Le téléphone sonne dans le salon de Madame S. C’est le Parti québécois en personne qui appelle pour s’enquérir de ses intentions de vote. «Je n’ai aucune gêne à vous dire que je vais voter pour Québec solidaire», que je l’entends annoncer fièrement depuis la cuisine où je suis assis. Sur la table devant moi sont disposées différentes coupures de journaux, des caricatures, des fiches d’adhésion au parti de Françoise David et Amir Khadir. Sur le comptoir – c’est la première chose que j’ai remarquée en entrant – repose un gros plat de croustade aux fraises. Un chat tricote entre les pattes de la dizaine de petites chaises qui attendent les femmes que Madame S. a conviées à une assemblée de cuisine avec Christian Bibeau, candidat solidaire dans Sherbrooke. Je dis au chat: pousse-toi espèce de, Pierre Foglia, c’est dans un autre journal.
Madame D. est la première à franchir sur des béquilles la porte du trois et demi de la rue Larocque, suivie de Mademoiselle L., de Mademoiselle D. et de Madame M. Elles sont enseignante, médecin de famille, étudiante en soins infirmiers, éducatrice en garderie sans emploi et toutes amies de Madame S., une militante de la base comme il ne s’en fait plus, le genre de femme retorse qui préparera une croustade aux fraises pour gagner des votes, le genre de femme qui nous remettra bientôt des polycopies de textes d’opinion battant en brèche la notion de vote stratégique avant de nous dire sur ce ton autoritaire et bienveillant qu’ont les femmes qui ont vu neiger: «Je veux que vous lisiez ça en rentrant à la maison.» Le candidat chouchou de Madame S. arrive suivi de son attaché politique, Antoni Daigle, qui trimballe un six-pack de Tremblay. Madame S.: «Mon beau Antoni, avoir su j’en aurais acheté de la bière!»
Et c’était parti. Bibeau, en sandales et chemise orange, s’est assis dans la petite cuisine de Madame S. et a épluché point par point la plate-forme de QS devant cette belle dizaine de femmes indécises pour qui la politique a autant à voir avec les difficultés d’apprentissage de leurs ados et les faibles montants qu’elles prévoient recevoir de la Régie des rentes qu’avec la privatisation rampante du système de santé et la grande braderie de nos ressources naturelles. Madame M. a talonné Bibeau sur le projet de revenu minimum garanti si cher à QS avec une assez touchante pugnacité, comme si QS avait réellement des chances d’être élu.
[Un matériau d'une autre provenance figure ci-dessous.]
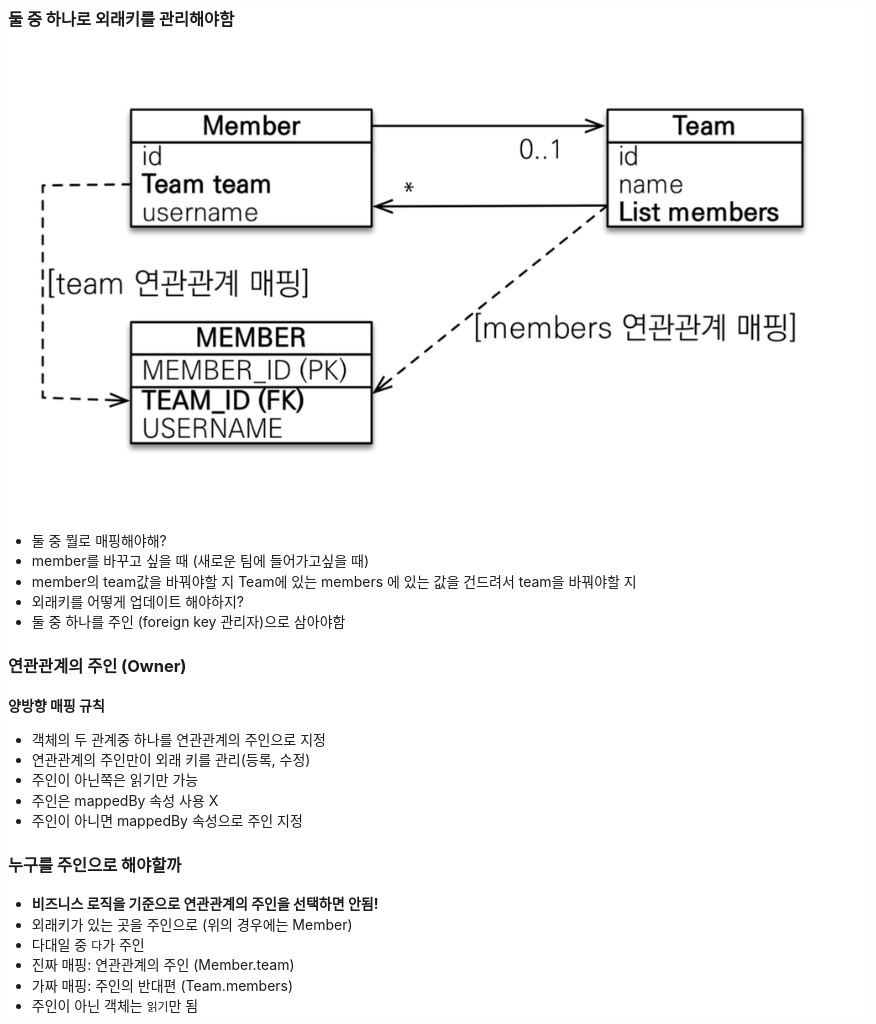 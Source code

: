 ### 둘 중 하나로 외래키를 관리해야함

![member vs team](images/member_team_foreignkey.png)

- 둘 중 뭘로 매핑해야해?
- member를 바꾸고 싶을 때 (새로운 팀에 들어가고싶을 때)
- member의 team값을 바꿔야할 지 Team에 있는 members 에 있는 값을 건드려서 team을 바꿔야할 지
- 외래키를 어떻게 업데이트 해야하지?
- 둘 중 하나를 주인 (foreign key 관리자)으로 삼아야함

### 연관관계의 주인 (Owner)

**양방향 매핑 규칙**

- 객체의 두 관계중 하나를 연관관계의 주인으로 지정
- 연관관계의 주인만이 외래 키를 관리(등록, 수정)
- 주인이 아닌쪽은 읽기만 가능
- 주인은 mappedBy 속성 사용 X
- 주인이 아니면 mappedBy 속성으로 주인 지정

### 누구를 주인으로 해야할까

- **비즈니스 로직을 기준으로 연관관계의 주인을 선택하면 안됨!**
- 외래키가 있는 곳을 주인으로 (위의 경우에는 Member)
- 다대일 중 `다`가 주인
- 진짜 매핑: 연관관계의 주인 (Member.team)
- 가짜 매핑: 주인의 반대편 (Team.members)
- 주인이 아닌 객체는 `읽기`만 됨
Ça brassait des vraies idées, ce qu’avaient dédaigneusement refusé de faire les chefs le soir d’avant au débat télévisé.
J’ai profité de la pause collation pour descendre de mon nuage et aborder avec Christian l’occasion historique qui se présente aux Sherbrookois de donner une leçon d’humilité au premier ministre le plus arrogant du Québec moderne. Bibeau sourit comme je sourirais si vous m’annonciez que les Rolling Stones vont jouer demain au centre-ville quand je prononce les mots «occasion historique». Coudonc, comptes-tu voter stratégique, Christian? Non, autrement que sur la question nationale, le Parti libéral et le Parti québécois demeurent interchangeables, qu’il me répond.
Et je suis rentré chez moi encore plus mêlé qu’avant en me disant qu’elle serait irrésistible la révolution solidaire si elle goûtait aussi sucré que la croustade aux fraises de Madame S.